=== RECORDS FOR THIS EXERCISE ===
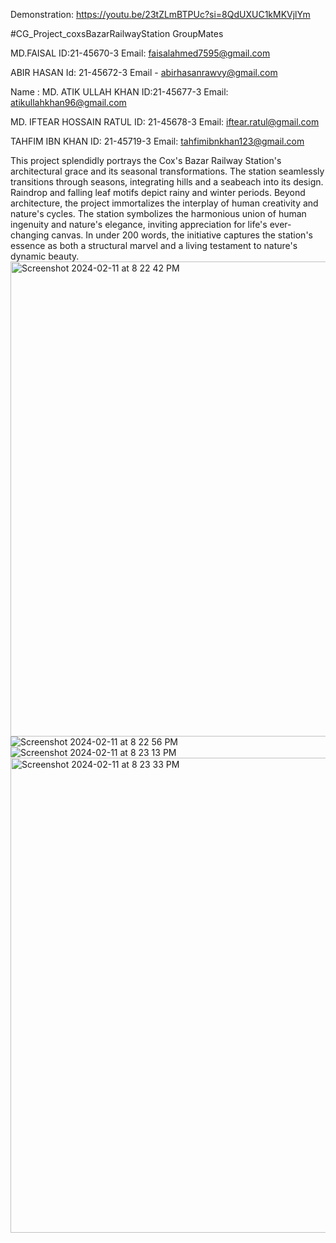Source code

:Demonstration: https://youtu.be/23tZLmBTPUc?si=8QdUXUC1kMKVjlYm

#CG_Project_coxsBazarRailwayStation
GroupMates

MD.FAISAL 
ID:21-45670-3 
Email: faisalahmed7595@gmail.com

ABIR HASAN
Id: 21-45672-3
Email - abirhasanrawvy@gmail.com

Name : MD. ATIK ULLAH KHAN
ID:21-45677-3
Email: atikullahkhan96@gmail.com

MD. IFTEAR HOSSAIN RATUL
ID: 21-45678-3
Email: iftear.ratul@gmail.com

TAHFIM IBN KHAN
ID: 21-45719-3
Email: tahfimibnkhan123@gmail.com

This project splendidly portrays the Cox's Bazar Railway Station's architectural grace and its seasonal transformations. The station seamlessly transitions through seasons, integrating hills and a seabeach into its design. Raindrop and falling leaf motifs depict rainy and winter periods. Beyond architecture, the project immortalizes the interplay of human creativity and nature's cycles. The station symbolizes the harmonious union of human ingenuity and nature's elegance, inviting appreciation for life's ever-changing canvas. In under 200 words, the initiative captures the station's essence as both a structural marvel and a living testament to nature's dynamic beauty.<br>
<img width="760px"  alt="Screenshot 2024-02-11 at 8 22 42 PM" src="https://github.com/Tahfim-ibn-khan/CG_Project_coxsBazarRailwayStation/assets/95180322/8c2fec5a-1775-423b-bcfc-a21899b99a2d">
<img width="auto" alt="Screenshot 2024-02-11 at 8 22 56 PM" src="https://github.com/Tahfim-ibn-khan/CG_Project_coxsBazarRailwayStation/assets/95180322/4e027610-50cb-4549-95b8-10f308d085a2">
<img width="auto" alt="Screenshot 2024-02-11 at 8 23 13 PM" src="https://github.com/Tahfim-ibn-khan/CG_Project_coxsBazarRailwayStation/assets/95180322/fdde77c8-1492-4acb-80a6-6cb653c5d375">
<img width="760px" alt="Screenshot 2024-02-11 at 8 23 33 PM" src="https://github.com/Tahfim-ibn-khan/CG_Project_coxsBazarRailwayStation/assets/95180322/8bb4465c-9b14-45c2-aa39-d94cad70b7cc">

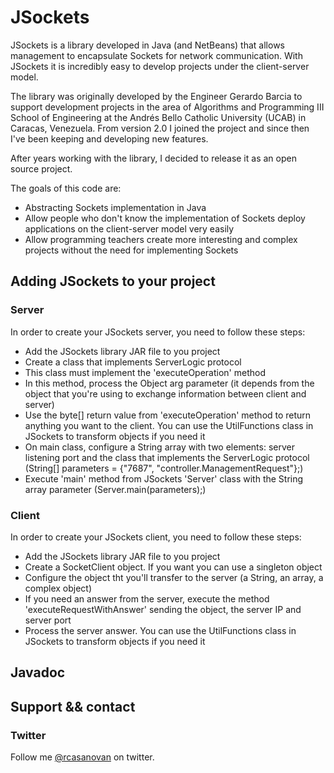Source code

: # JSockets

JSockets is a library developed in Java (and NetBeans) that allows management to encapsulate Sockets for network communication. With JSockets it is incredibly easy to develop projects under the client-server model.

The library was originally developed by the Engineer Gerardo Barcia to support development projects in the area of Algorithms and Programming III School of Engineering at the Andrés Bello Catholic University (UCAB) in Caracas, Venezuela. From version 2.0 I joined the project and since then I've been keeping and developing new features.

After years working with the library, I decided to release it as an open source project.

The goals of this code are:

* Abstracting Sockets implementation in Java
* Allow people who don't know the implementation of Sockets deploy applications on the client-server model very easily
* Allow programming teachers create more interesting and complex projects without the need for implementing Sockets

## Adding JSockets to your project

### Server

In order to create your JSockets server, you need to follow these steps:

* Add the JSockets library JAR file to you project
* Create a class that implements ServerLogic protocol
* This class must implement the 'executeOperation' method
* In this method, process the Object arg parameter (it depends from the object that you're using to exchange information between client and server)
* Use the byte[] return value from 'executeOperation' method to return anything you want to the client. You can use the UtilFunctions class in JSockets to transform objects if you need it
* On main class, configure a String array with two elements: server listening port and the class that implements the ServerLogic protocol (String[] parameters = {"7687", "controller.ManagementRequest"};)
* Execute 'main' method from JSockets 'Server' class with the String array parameter (Server.main(parameters);)

### Client

In order to create your JSockets client, you need to follow these steps:

* Add the JSockets library JAR file to you project
* Create a SocketClient object. If you want you can use a singleton object
* Configure the object tht you'll transfer to the server (a String, an array, a complex object)
* If you need an answer from the server, execute the method 'executeRequestWithAnswer' sending the object, the server IP and server port
* Process the server answer. You can use the UtilFunctions class in JSockets to transform objects if you need it

## Javadoc

## Support && contact

### Twitter

Follow me [@rcasanovan](http://twitter.com/rcasanovan) on twitter.

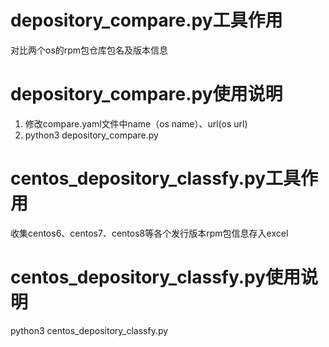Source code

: # depository_compare.py工具作用
对比两个os的rpm包仓库包名及版本信息


# depository_compare.py使用说明
1. 修改compare.yaml文件中name（os name）、url(os url)
2. python3 depository_compare.py


# centos_depository_classfy.py工具作用
收集centos6、centos7、centos8等各个发行版本rpm包信息存入excel


# centos_depository_classfy.py使用说明
python3 centos_depository_classfy.py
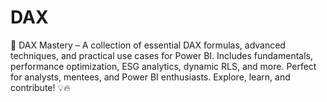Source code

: # DAX
🚀 DAX Mastery – A collection of essential DAX formulas, advanced techniques, and practical use cases for Power BI. Includes fundamentals, performance optimization, ESG analytics, dynamic RLS, and more. Perfect for analysts, mentees, and Power BI enthusiasts. Explore, learn, and contribute! 💡🔥
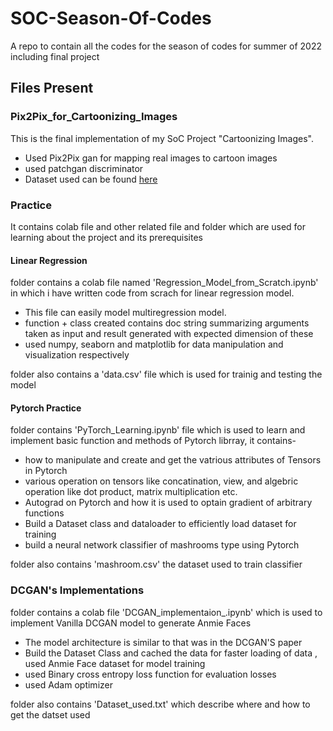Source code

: # SOC-Season-Of-Codes
A repo to contain all the codes for the season of codes for summer of 2022 including final project 


## Files Present

### Pix2Pix_for_Cartoonizing_Images

This is the final implementation of my SoC Project "Cartoonizing Images".
* Used Pix2Pix gan for mapping real images to cartoon images
* used patchgan discriminator
* Dataset used can be found [here](https://www.kaggle.com/datasets/defileroff/comic-faces-paired-synthetic-v2)


### Practice
It contains colab file and other related file and folder which are used for learning about the project and its prerequisites

#### Linear Regression

folder contains a colab file named 'Regression_Model_from_Scratch.ipynb' in which i have written code from scrach for linear regression model.
* This file can easily model multiregression model.
* function + class created contains doc string summarizing arguments taken as input and result generated with expected dimension of these
* used numpy, seaborn and matplotlib for data manipulation and visualization respectively

folder also contains a 'data.csv' file which is used for trainig and testing the model

#### Pytorch Practice

folder contains 'PyTorch_Learning.ipynb' file which is used to learn and implement basic function and methods of Pytorch librray, it contains-
* how to manipulate and create and get the vatrious attributes of Tensors in Pytorch
* various operation on tensors like concatination, view, and algebric operation like dot product, matrix multiplication etc.
* Autograd on Pytorch and how it is used to optain gradient of arbitrary functions
* Build a Dataset class and dataloader to efficiently load dataset for training
* build a neural network classifier of mashrooms type using Pytorch

folder also contains 'mashroom.csv' the dataset used to train classifier


### DCGAN's Implementations

folder contains a colab file 'DCGAN_implementaion_.ipynb' which is used to implement Vanilla DCGAN model to generate Anmie Faces
* The model architecture is similar to that was in the DCGAN'S paper
* Build the Dataset Class and cached the data for faster loading of data , used Anmie Face dataset for model training
* used Binary cross entropy loss function for evaluation losses
* used Adam optimizer

folder also contains 'Dataset_used.txt' which describe where and how to get the datset used


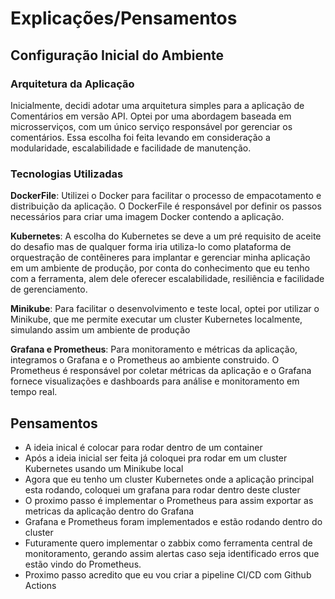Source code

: # Explicações/Pensamentos

## Configuração Inicial do Ambiente

### Arquitetura da Aplicação
Inicialmente, decidi adotar uma arquitetura simples para a aplicação de Comentários em versão API. Optei por uma abordagem baseada em microsserviços, com um único serviço responsável por gerenciar os comentários. Essa escolha foi feita levando em consideração a modularidade, escalabilidade e facilidade de manutenção.

### Tecnologias Utilizadas
**DockerFile**: Utilizei o Docker para facilitar o processo de empacotamento e distribuição da aplicação. O DockerFile é responsável por definir os passos necessários para criar uma imagem Docker contendo a aplicação.

**Kubernetes**: A escolha do Kubernetes se deve a um pré requisito de aceite do desafio mas de qualquer forma iria utiliza-lo como plataforma de orquestração de contêineres para implantar e gerenciar minha aplicação em um ambiente de produção, por conta do conhecimento que eu tenho com a ferramenta, alem dele oferecer escalabilidade, resiliência e facilidade de gerenciamento.

**Minikube**: Para facilitar o desenvolvimento e teste local, optei por utilizar o Minikube, que me permite executar um cluster Kubernetes localmente, simulando assim um ambiente de produção

**Grafana e Prometheus**: Para monitoramento e métricas da aplicação, integramos o Grafana e o Prometheus ao ambiente construido. O Prometheus é responsável por coletar métricas da aplicação e o Grafana fornece visualizações e dashboards para análise e monitoramento em tempo real.

## Pensamentos
- A ideia inical é colocar para rodar dentro de um container
- Após a ideia inicial ser feita já coloquei pra rodar em um cluster Kubernetes usando um Minikube local
- Agora que eu tenho um cluster Kubernetes onde a aplicação principal esta rodando, coloquei um grafana para rodar dentro deste cluster
- O proximo passo é implementar o Prometheus para assim exportar as metricas da aplicação dentro do Grafana
- Grafana e Prometheus foram implementados e estão rodando dentro do cluster
- Futuramente quero implementar o zabbix como ferramenta central de monitoramento, gerando assim alertas caso seja identificado erros que estão vindo do Prometheus.
- Proximo passo acredito que eu vou criar a pipeline CI/CD com Github Actions
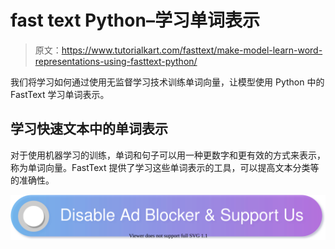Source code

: # fast text Python–学习单词表示

> 原文：<https://www.tutorialkart.com/fasttext/make-model-learn-word-representations-using-fasttext-python/>

我们将学习如何通过使用无监督学习技术训练单词向量，让模型使用 Python 中的 FastText 学习单词表示。

## 学习快速文本中的单词表示

对于使用机器学习的训练，单词和句子可以用一种更数字和更有效的方式来表示，称为单词向量。FastText 提供了学习这些单词表示的工具，可以提高文本分类等的准确性。

[![](img/925da31b32d6bc3827932f6c8afb11bb.png)](https://www.tutorialkart.com/)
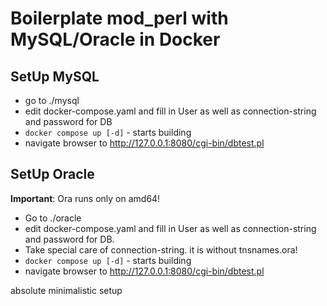 # Boilerplate mod_perl with MySQL/Oracle in Docker
## SetUp MySQL
* go to ./mysql
* edit docker-compose.yaml and fill in User as well as connection-string and password for DB
* `docker compose up [-d]` - starts building
* navigate browser to http://127.0.0.1:8080/cgi-bin/dbtest.pl

## SetUp Oracle
**Important**: Ora runs only on amd64!

* Go to ./oracle
* edit docker-compose.yaml and fill in User as well as connection-string and password for DB.
* Take special care of connection-string. it is without tnsnames.ora!
* `docker compose up [-d]` - starts building
* navigate browser to http://127.0.0.1:8080/cgi-bin/dbtest.pl


absolute minimalistic setup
===
Counting only lines that hold the word "answer", report how many there are in the listing above, as a number alone.

2